At the Midland event, J.D. (Joey) Hall, executive vice president, Permian, for Pioneer Natural Resources Co., was candid about his company’s several-decade plan for developing the Wolfcamp and Spraberry formations across a multicounty acreage position in the Midland Basin. Hall noted that operators can identify the best hydrocarbon zones, ascertain frackability through the interplay of clay and silica, call upon historical well control, and deploy multiple variations of a completion recipe that ranges from slickwater to linear or crosslinked gels that incorporate varied pumping rates and sand volumes.

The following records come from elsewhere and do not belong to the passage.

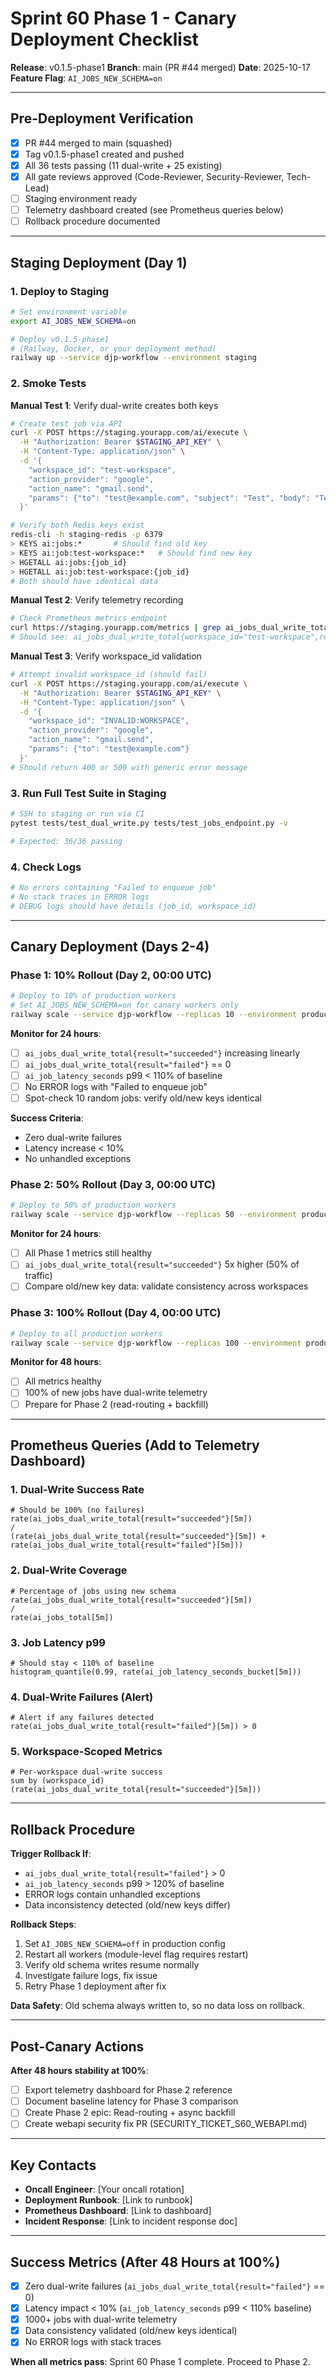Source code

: # Sprint 60 Phase 1 - Canary Deployment Checklist

**Release**: v0.1.5-phase1
**Branch**: main (PR #44 merged)
**Date**: 2025-10-17
**Feature Flag**: `AI_JOBS_NEW_SCHEMA=on`

---

## Pre-Deployment Verification

- [x] PR #44 merged to main (squashed)
- [x] Tag v0.1.5-phase1 created and pushed
- [x] All 36 tests passing (11 dual-write + 25 existing)
- [x] All gate reviews approved (Code-Reviewer, Security-Reviewer, Tech-Lead)
- [ ] Staging environment ready
- [ ] Telemetry dashboard created (see Prometheus queries below)
- [ ] Rollback procedure documented

---

## Staging Deployment (Day 1)

### 1. Deploy to Staging

```bash
# Set environment variable
export AI_JOBS_NEW_SCHEMA=on

# Deploy v0.1.5-phase1
# (Railway, Docker, or your deployment method)
railway up --service djp-workflow --environment staging
```

### 2. Smoke Tests

**Manual Test 1**: Verify dual-write creates both keys
```bash
# Create test job via API
curl -X POST https://staging.yourapp.com/ai/execute \
  -H "Authorization: Bearer $STAGING_API_KEY" \
  -H "Content-Type: application/json" \
  -d '{
    "workspace_id": "test-workspace",
    "action_provider": "google",
    "action_name": "gmail.send",
    "params": {"to": "test@example.com", "subject": "Test", "body": "Test"}
  }'

# Verify both Redis keys exist
redis-cli -h staging-redis -p 6379
> KEYS ai:jobs:*       # Should find old key
> KEYS ai:job:test-workspace:*   # Should find new key
> HGETALL ai:jobs:{job_id}
> HGETALL ai:job:test-workspace:{job_id}
# Both should have identical data
```

**Manual Test 2**: Verify telemetry recording
```bash
# Check Prometheus metrics endpoint
curl https://staging.yourapp.com/metrics | grep ai_jobs_dual_write_total
# Should see: ai_jobs_dual_write_total{workspace_id="test-workspace",result="succeeded"} 1
```

**Manual Test 3**: Verify workspace_id validation
```bash
# Attempt invalid workspace_id (should fail)
curl -X POST https://staging.yourapp.com/ai/execute \
  -H "Authorization: Bearer $STAGING_API_KEY" \
  -H "Content-Type: application/json" \
  -d '{
    "workspace_id": "INVALID:WORKSPACE",
    "action_provider": "google",
    "action_name": "gmail.send",
    "params": {"to": "test@example.com"}
  }'
# Should return 400 or 500 with generic error message
```

### 3. Run Full Test Suite in Staging

```bash
# SSH to staging or run via CI
pytest tests/test_dual_write.py tests/test_jobs_endpoint.py -v

# Expected: 36/36 passing
```

### 4. Check Logs

```bash
# No errors containing "Failed to enqueue job"
# No stack traces in ERROR logs
# DEBUG logs should have details (job_id, workspace_id)
```

---

## Canary Deployment (Days 2-4)

### Phase 1: 10% Rollout (Day 2, 00:00 UTC)

```bash
# Deploy to 10% of production workers
# Set AI_JOBS_NEW_SCHEMA=on for canary workers only
railway scale --service djp-workflow --replicas 10 --environment production-canary
```

**Monitor for 24 hours**:
- [ ] `ai_jobs_dual_write_total{result="succeeded"}` increasing linearly
- [ ] `ai_jobs_dual_write_total{result="failed"}` == 0
- [ ] `ai_job_latency_seconds` p99 < 110% of baseline
- [ ] No ERROR logs with "Failed to enqueue job"
- [ ] Spot-check 10 random jobs: verify old/new keys identical

**Success Criteria**:
- Zero dual-write failures
- Latency increase < 10%
- No unhandled exceptions

### Phase 2: 50% Rollout (Day 3, 00:00 UTC)

```bash
# Deploy to 50% of production workers
railway scale --service djp-workflow --replicas 50 --environment production
```

**Monitor for 24 hours**:
- [ ] All Phase 1 metrics still healthy
- [ ] `ai_jobs_dual_write_total{result="succeeded"}` 5x higher (50% of traffic)
- [ ] Compare old/new key data: validate consistency across workspaces

### Phase 3: 100% Rollout (Day 4, 00:00 UTC)

```bash
# Deploy to all production workers
railway scale --service djp-workflow --replicas 100 --environment production
```

**Monitor for 48 hours**:
- [ ] All metrics healthy
- [ ] 100% of new jobs have dual-write telemetry
- [ ] Prepare for Phase 2 (read-routing + backfill)

---

## Prometheus Queries (Add to Telemetry Dashboard)

### 1. Dual-Write Success Rate

```promql
# Should be 100% (no failures)
rate(ai_jobs_dual_write_total{result="succeeded"}[5m])
/
(rate(ai_jobs_dual_write_total{result="succeeded"}[5m]) + rate(ai_jobs_dual_write_total{result="failed"}[5m]))
```

### 2. Dual-Write Coverage

```promql
# Percentage of jobs using new schema
rate(ai_jobs_dual_write_total{result="succeeded"}[5m])
/
rate(ai_jobs_total[5m])
```

### 3. Job Latency p99

```promql
# Should stay < 110% of baseline
histogram_quantile(0.99, rate(ai_job_latency_seconds_bucket[5m]))
```

### 4. Dual-Write Failures (Alert)

```promql
# Alert if any failures detected
rate(ai_jobs_dual_write_total{result="failed"}[5m]) > 0
```

### 5. Workspace-Scoped Metrics

```promql
# Per-workspace dual-write success
sum by (workspace_id) (rate(ai_jobs_dual_write_total{result="succeeded"}[5m]))
```

---

## Rollback Procedure

**Trigger Rollback If**:
- `ai_jobs_dual_write_total{result="failed"}` > 0
- `ai_job_latency_seconds` p99 > 120% of baseline
- ERROR logs contain unhandled exceptions
- Data inconsistency detected (old/new keys differ)

**Rollback Steps**:
1. Set `AI_JOBS_NEW_SCHEMA=off` in production config
2. Restart all workers (module-level flag requires restart)
3. Verify old schema writes resume normally
4. Investigate failure logs, fix issue
5. Retry Phase 1 deployment after fix

**Data Safety**: Old schema always written to, so no data loss on rollback.

---

## Post-Canary Actions

**After 48 hours stability at 100%**:
- [ ] Export telemetry dashboard for Phase 2 reference
- [ ] Document baseline latency for Phase 3 comparison
- [ ] Create Phase 2 epic: Read-routing + async backfill
- [ ] Create webapi security fix PR (SECURITY_TICKET_S60_WEBAPI.md)

---

## Key Contacts

- **Oncall Engineer**: [Your oncall rotation]
- **Deployment Runbook**: [Link to runbook]
- **Prometheus Dashboard**: [Link to dashboard]
- **Incident Response**: [Link to incident response doc]

---

## Success Metrics (After 48 Hours at 100%)

- [x] Zero dual-write failures (`ai_jobs_dual_write_total{result="failed"}` == 0)
- [x] Latency impact < 10% (`ai_job_latency_seconds` p99 < 110% baseline)
- [x] 1000+ jobs with dual-write telemetry
- [x] Data consistency validated (old/new keys identical)
- [x] No ERROR logs with stack traces

**When all metrics pass**: Sprint 60 Phase 1 complete. Proceed to Phase 2.
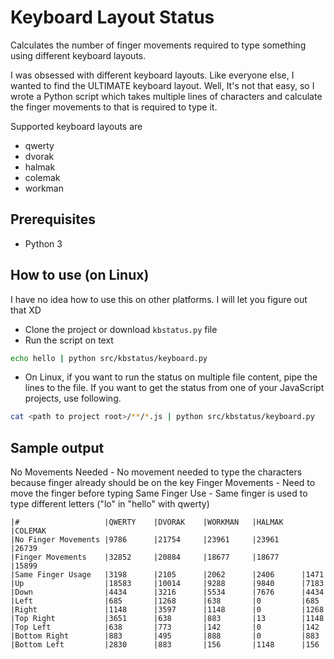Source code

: # Keyboard Layout Status

Calculates the number of finger movements required to type something using
different keyboard layouts.

I was obsessed with different keyboard layouts. Like everyone else, I wanted to
find the ULTIMATE keyboard layout. Well, It's not that easy, so I wrote a Python
script which takes multiple lines of characters and calculate the finger
movements to that is required to type it.

Supported keyboard layouts are

* qwerty
* dvorak
* halmak 
* colemak
* workman

## Prerequisites

* Python 3

## How to use (on Linux)
I have no idea how to use this on other platforms. I will let you figure out
that XD

* Clone the project or download `kbstatus.py` file
* Run the script on text

```bash
echo hello | python src/kbstatus/keyboard.py
```

* On Linux, if you want to run the status on multiple file content, pipe the
  lines to the file. If you want to get the status from one of your JavaScript
  projects, use following.

 ```bash
cat <path to project root>/**/*.js | python src/kbstatus/keyboard.py
 ```
## Sample output

No Movements Needed - No movement needed to type the characters because finger already should be on the key
Finger Movements - Need to move the finger before typing
Same Finger Use - Same finger is used to type different letters ("lo" in "hello" with qwerty)


```
|#                   |QWERTY    |DVORAK    |WORKMAN   |HALMAK    |COLEMAK
|No Finger Movements |9786      |21754     |23961     |23961     |26739
|Finger Movements    |32852     |20884     |18677     |18677     |15899
|Same Finger Usage   |3198      |2105      |2062      |2406      |1471
|Up                  |18583     |10014     |9288      |9840      |7183
|Down                |4434      |3216      |5534      |7676      |4434
|Left                |685       |1268      |638       |0         |685
|Right               |1148      |3597      |1148      |0         |1268
|Top Right           |3651      |638       |883       |13        |1148
|Top Left            |638       |773       |142       |0         |142
|Bottom Right        |883       |495       |888       |0         |883
|Bottom Left         |2830      |883       |156       |1148      |156
```
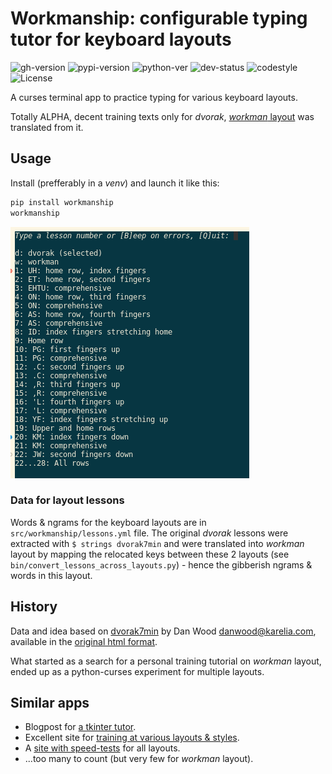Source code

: # Workmanship: configurable typing tutor for keyboard layouts

![gh-version](https://img.shields.io/github/v/release/ankostis/workmanship?label=GitHub%20release&include_prereleases&logo=github)
![pypi-version](https://img.shields.io/pypi/v/workmanship?label=PyPi%20release&logo=pypi)
![python-ver](https://img.shields.io/pypi/pyversions/workmanship?label=Python&logo=pypi)
![dev-status](https://img.shields.io/pypi/status/workmanship)
![codestyle](https://img.shields.io/badge/code%20style-black-black)
![License](https://img.shields.io/pypi/l/workmanship)

A curses terminal app to practice typing for various keyboard layouts.

Totally ALPHA, decent training texts only for *dvorak*,
[*workman* layout](https://workmanlayout.org/) was translated from it.

## Usage

Install (prefferably in a *venv*) and launch it like this:

```bash
pip install workmanship
workmanship
```
![main menu](./docs/workmanship-menu.png)

### Data for layout lessons

Words & ngrams for the keyboard layouts are in `src/workmanship/lessons.yml` file.
The original *dvorak* lessons were extracted with `$ strings dvorak7min`
and were translated into *workman* layout by mapping the relocated keys between
these 2 layouts (see `bin/convert_lessons_across_layouts.py`) - hence
the gibberish ngrams & words in this layout.
 
## History 

Data and idea based on [dvorak7min](https://github.com/yaychris/dvorak7min)
by Dan Wood <danwood@karelia.com>, available in the [original html format](http://www.karelia.com/abcd/).

What started as a search for a personal training tutorial on *workman* layout,
ended up as a python-curses experiment for multiple layouts.

## Similar apps

- Blogpost for [a tkinter tutor](https://hackernoon.com/make-your-own-typing-tutor-app-using-python-6i19734se).
- Excellent site for [training at various layouts & styles](https://www.keybr.com/).
- A [site with speed-tests](https://thetypingcat.com/typing-speed-test) for all layouts.
- ...too many to count (but very few for *workman* layout).
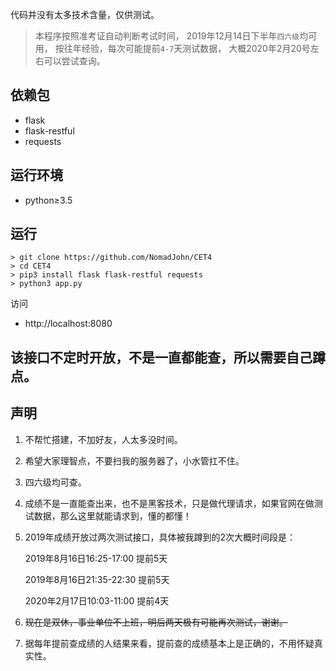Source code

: 代码并没有太多技术含量，仅供测试。

> 本程序按照准考证自动判断考试时间，
2019年12月14日下半年`四六级`均可用，
按往年经验，每次可能提前`4-7`天测试数据，
大概2020年2月20号左右可以尝试查询。

## 依赖包

- flask
- flask-restful
- requests

## 运行环境

- python≥3.5

## 运行
```shell
> git clone https://github.com/NomadJohn/CET4
> cd CET4
> pip3 install flask flask-restful requests
> python3 app.py
```

访问

- http://localhost:8080

## 该接口不定时开放，不是一直都能查，所以需要自己蹲点。


## 声明

1. 不帮忙搭建，不加好友，人太多没时间。

2. 希望大家理智点，不要扫我的服务器了，小水管扛不住。

3. 四六级均可查。

4. 成绩不是一直能查出来，也不是黑客技术，只是做代理请求，如果官网在做测试数据，那么这里就能请求到，懂的都懂！

5. 2019年成绩开放过两次测试接口，具体被我蹲到的2次大概时间段是：
    
    2019年8月16日16:25-17:00 提前5天
    
    2019年8月16日21:35-22:30 提前5天

    2020年2月17日10:03-11:00 提前4天
5. ~~现在是双休，事业单位不上班，明后两天极有可能再次测试，谢谢。~~

6. 据每年提前查成绩的人结果来看，提前查的成绩基本上是正确的，不用怀疑真实性。
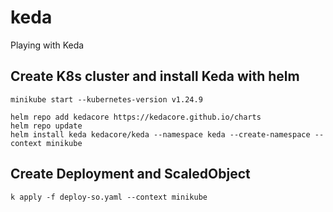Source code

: # keda
Playing with Keda

## Create K8s cluster and install Keda with helm

```
minikube start --kubernetes-version v1.24.9
```

```
helm repo add kedacore https://kedacore.github.io/charts
helm repo update
helm install keda kedacore/keda --namespace keda --create-namespace --context minikube
```

## Create Deployment and ScaledObject
```
k apply -f deploy-so.yaml --context minikube
```
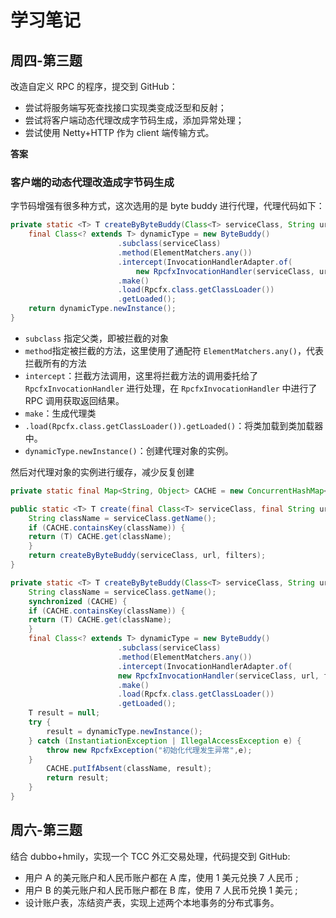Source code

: # 学习笔记

## 周四-第三题

改造自定义 RPC 的程序，提交到 GitHub：

- 尝试将服务端写死查找接口实现类变成泛型和反射；
- 尝试将客户端动态代理改成字节码生成，添加异常处理；
- 尝试使用 Netty+HTTP 作为 client 端传输方式。

**答案**

### 客户端的动态代理改造成字节码生成

字节码增强有很多种方式，这次选用的是 byte buddy 进行代理，代理代码如下：

```java
private static <T> T createByByteBuddy(Class<T> serviceClass, String url, Filter[] filters) {
    final Class<? extends T> dynamicType = new ByteBuddy()
                        .subclass(serviceClass)
                        .method(ElementMatchers.any())
                        .intercept(InvocationHandlerAdapter.of(
                            new RpcfxInvocationHandler(serviceClass, url, filters)))
                        .make()
                        .load(Rpcfx.class.getClassLoader())
                        .getLoaded();
    return dynamicType.newInstance();
}
```

- `subclass` 指定父类，即被拦截的对象
- `method`指定被拦截的方法，这里使用了通配符 `ElementMatchers.any()`，代表拦截所有的方法
- `intercept`：拦截方法调用，这里将拦截方法的调用委托给了 `RpcfxInvocationHandler` 进行处理，在 `RpcfxInvocationHandler` 中进行了 RPC 调用获取返回结果。
- `make`：生成代理类
- `.load(Rpcfx.class.getClassLoader()).getLoaded()`：将类加载到类加载器中。
- `dynamicType.newInstance()`：创建代理对象的实例。

然后对代理对象的实例进行缓存，减少反复创建

```java
private static final Map<String, Object> CACHE = new ConcurrentHashMap<>();

public static <T> T create(final Class<T> serviceClass, final String url, Filter... filters){
    String className = serviceClass.getName();
    if (CACHE.containsKey(className)) {
    return (T) CACHE.get(className);
    }
    return createByByteBuddy(serviceClass, url, filters);
}

private static <T> T createByByteBuddy(Class<T> serviceClass, String url, Filter[] filters) {
    String className = serviceClass.getName();
    synchronized (CACHE) {
    if (CACHE.containsKey(className)) {
    return (T) CACHE.get(className);
    }
    final Class<? extends T> dynamicType = new ByteBuddy()
                        .subclass(serviceClass)
                        .method(ElementMatchers.any())
                        .intercept(InvocationHandlerAdapter.of(
                        new RpcfxInvocationHandler(serviceClass, url, filters)))
                        .make()
                        .load(Rpcfx.class.getClassLoader())
                        .getLoaded();
    T result = null;
    try {
    	result = dynamicType.newInstance();
    } catch (InstantiationException | IllegalAccessException e) {
    	throw new RpcfxException("初始化代理发生异常",e);
    }
        CACHE.putIfAbsent(className, result);
        return result;
    }
}
```



## 周六-第三题

结合 dubbo+hmily，实现一个 TCC 外汇交易处理，代码提交到 GitHub:

- 用户 A 的美元账户和人民币账户都在 A 库，使用 1 美元兑换 7 人民币 ;
- 用户 B 的美元账户和人民币账户都在 B 库，使用 7 人民币兑换 1 美元 ;
- 设计账户表，冻结资产表，实现上述两个本地事务的分布式事务。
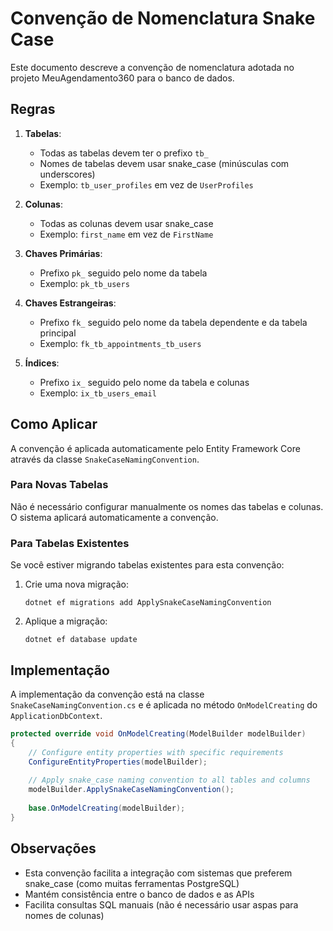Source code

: # Convenção de Nomenclatura Snake Case

Este documento descreve a convenção de nomenclatura adotada no projeto MeuAgendamento360 para o banco de dados.

## Regras

1. **Tabelas**:
   - Todas as tabelas devem ter o prefixo `tb_`
   - Nomes de tabelas devem usar snake_case (minúsculas com underscores)
   - Exemplo: `tb_user_profiles` em vez de `UserProfiles`

2. **Colunas**:
   - Todas as colunas devem usar snake_case
   - Exemplo: `first_name` em vez de `FirstName`

3. **Chaves Primárias**:
   - Prefixo `pk_` seguido pelo nome da tabela
   - Exemplo: `pk_tb_users`

4. **Chaves Estrangeiras**:
   - Prefixo `fk_` seguido pelo nome da tabela dependente e da tabela principal
   - Exemplo: `fk_tb_appointments_tb_users`

5. **Índices**:
   - Prefixo `ix_` seguido pelo nome da tabela e colunas
   - Exemplo: `ix_tb_users_email`

## Como Aplicar

A convenção é aplicada automaticamente pelo Entity Framework Core através da classe `SnakeCaseNamingConvention`.

### Para Novas Tabelas

Não é necessário configurar manualmente os nomes das tabelas e colunas. O sistema aplicará automaticamente a convenção.

### Para Tabelas Existentes

Se você estiver migrando tabelas existentes para esta convenção:

1. Crie uma nova migração:
   ```
   dotnet ef migrations add ApplySnakeCaseNamingConvention
   ```

2. Aplique a migração:
   ```
   dotnet ef database update
   ```

## Implementação

A implementação da convenção está na classe `SnakeCaseNamingConvention.cs` e é aplicada no método `OnModelCreating` do `ApplicationDbContext`.

```csharp
protected override void OnModelCreating(ModelBuilder modelBuilder)
{
    // Configure entity properties with specific requirements
    ConfigureEntityProperties(modelBuilder);
    
    // Apply snake_case naming convention to all tables and columns
    modelBuilder.ApplySnakeCaseNamingConvention();
    
    base.OnModelCreating(modelBuilder);
}
```

## Observações

- Esta convenção facilita a integração com sistemas que preferem snake_case (como muitas ferramentas PostgreSQL)
- Mantém consistência entre o banco de dados e as APIs
- Facilita consultas SQL manuais (não é necessário usar aspas para nomes de colunas)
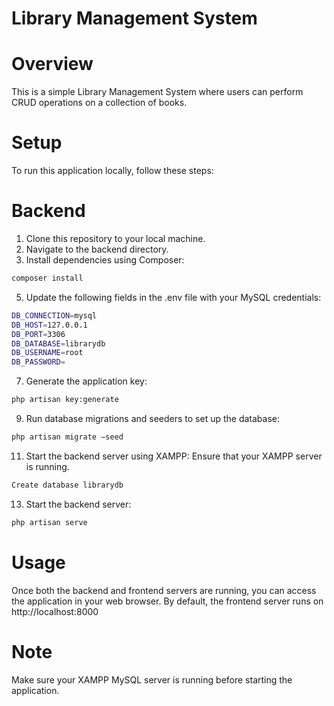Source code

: # Library Management System

# Overview
This is a simple Library Management System where users can perform CRUD operations on a collection of books.

# Setup
To run this application locally, follow these steps:

# Backend
1.	Clone this repository to your local machine.
2.	Navigate to the backend directory.
3.	Install dependencies using Composer:
```sh
composer install
```

5.	Update the following fields in the .env file with your MySQL credentials:
```sh
DB_CONNECTION=mysql
DB_HOST=127.0.0.1
DB_PORT=3306
DB_DATABASE=librarydb
DB_USERNAME=root
DB_PASSWORD=
```

7.	Generate the application key:
```sh
php artisan key:generate
```

9.	Run database migrations and seeders to set up the database:
```sh
php artisan migrate –seed
```

11.	Start the backend server using XAMPP:
Ensure that your XAMPP server is running.
```sh
Create database librarydb
```

13.	Start the backend server:
```sh
php artisan serve
```


# Usage
Once both the backend and frontend servers are running, you can access the application in your web browser. By default, the frontend server runs on http://localhost:8000 

# Note
Make sure your XAMPP MySQL server is running before starting the application.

Those variables constitute the toolkit. But Pioneer is now discovering that sequencing is an outsized factor that influences recovery from the 3-D geological cube.
“Do I zipper frack all the wells drilled together?” Hall asked. “Do I come back later and drill? How long after I do the laterals below before I come back and do the ones above? We all understand spacing, stacking, but we’re discovering sequencing has a bigger impact than we thought.”
During an interview at the DUG Eagle Ford event, Daniel Mohan, senior vice president with Austin, Texas-based big data firm Ayata, outlined how using artificial intelligence and machine learning incorporating multiple data sources has suggested recoveries could be improved by sequencing during completions for individual laterals on pads.
“There wasn’t necessarily one pattern that was dominant, but what is important is that order—timing—between stages and sequencing of the full pad did have an impact on production. It was an impact that was not before quantified or captured,” Mohan said.
Everyone is impatient to discover a silver-bullet solution for unconventional development. Sequencing is part of that. But sequencing itself has multiple variables that must be adjusted to the unique circumstances, not only in a single wellbore but also for neighboring wells. Consequently, completion engineers have an array of options that, when properly understood and competently executed, can move hydrocarbon recovery higher.
How much higher? In the Midland Basin, operators are working on techniques that will advance hydrocarbon recovery from 6% to 8% up to 12% to 14%. That is significant.
“The answer,” Pioneer’s Joey Hall said, “is there are 100 answers. Getting it right in each area is the most important thing.”